Do you often have trouble paying bills or saving money because your income varies considerably from week to week? If so, you're not alone. A recent study by the U.S. Federal Reserve showed that nearly one-third of Americans must deal with jumps or drops in their income, whether through irregular schedules or intermittent work availability.
For some, a variable income is a necessary -- and perhaps not even negative -- aspect of doing business. Freelance or contract workers in many industries have long been accustomed to the pros and cons of income fluctuation. For these people, an unpredictable income is an accepted and not materially harmful part of life. It might even be considered a bonus.

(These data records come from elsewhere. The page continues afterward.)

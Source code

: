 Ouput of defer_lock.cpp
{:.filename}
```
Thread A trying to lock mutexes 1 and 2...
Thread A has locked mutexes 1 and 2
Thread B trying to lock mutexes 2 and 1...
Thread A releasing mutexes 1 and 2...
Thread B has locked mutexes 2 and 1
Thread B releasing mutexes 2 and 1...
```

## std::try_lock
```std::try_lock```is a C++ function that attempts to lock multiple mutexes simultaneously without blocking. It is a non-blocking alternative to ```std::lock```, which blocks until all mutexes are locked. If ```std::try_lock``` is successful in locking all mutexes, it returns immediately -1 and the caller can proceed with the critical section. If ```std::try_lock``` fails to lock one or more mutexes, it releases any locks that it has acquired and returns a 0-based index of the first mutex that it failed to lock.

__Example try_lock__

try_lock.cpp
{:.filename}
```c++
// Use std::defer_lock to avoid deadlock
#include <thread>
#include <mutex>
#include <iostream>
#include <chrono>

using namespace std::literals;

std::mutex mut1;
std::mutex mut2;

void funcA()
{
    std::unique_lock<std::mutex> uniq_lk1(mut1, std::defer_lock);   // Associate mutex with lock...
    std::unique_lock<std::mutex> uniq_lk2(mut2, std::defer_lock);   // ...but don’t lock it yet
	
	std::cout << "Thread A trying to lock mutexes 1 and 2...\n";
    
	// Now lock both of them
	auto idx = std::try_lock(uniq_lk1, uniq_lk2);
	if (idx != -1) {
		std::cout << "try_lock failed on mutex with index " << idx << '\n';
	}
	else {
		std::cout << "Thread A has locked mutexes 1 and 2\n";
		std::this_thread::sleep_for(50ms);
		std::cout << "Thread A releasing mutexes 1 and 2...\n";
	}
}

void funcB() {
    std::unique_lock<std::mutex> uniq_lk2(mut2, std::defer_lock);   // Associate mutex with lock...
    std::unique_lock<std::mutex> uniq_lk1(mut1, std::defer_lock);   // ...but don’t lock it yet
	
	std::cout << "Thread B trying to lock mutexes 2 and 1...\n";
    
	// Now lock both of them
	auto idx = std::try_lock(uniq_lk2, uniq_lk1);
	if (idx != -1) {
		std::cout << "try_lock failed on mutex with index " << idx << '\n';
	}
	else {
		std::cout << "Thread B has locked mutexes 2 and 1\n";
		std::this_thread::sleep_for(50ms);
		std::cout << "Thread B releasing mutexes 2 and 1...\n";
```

Other workers are in a far more dire situation, however. Many are cobbling together part-time jobs for lack of a full-time salaried position. These workers often struggle to pay bills due to the unpredictable nature of their income. The idea of paying for health insurance or saving for retirement may seem far-fetched.
Despite these very real challenges, there are steps you can take to mitigate the effects of variable income -- and that's what we're going to discuss this week. We'll walk a mile in the (very busy) shoes of the modern part-time retail worker and freelancer, in order to get a better sense of the challenges such workers face.
Part-time and independent workers don't typically have pensions, employer-based health plans and 401ks. We'll explore the retirement and insurance options available to these workers. We'll also discuss the added responsibility they must take on in terms of safeguarding their own future.
Finally, we'll review the budgeting and saving techniques needed to smooth out a seriously volatile income stream. We'll also take a peek at an exciting new software application designed to help workers overcome this very issue.
Income volatility may be a desirable lifestyle choice for some. Yet for many others, it's definitely less of a feature and more of a bug. In many ways, workers with variable income must assume far more responsibility than their salaried counterparts.
Our goal this week is to give you the perspective and the tools to do that effectively.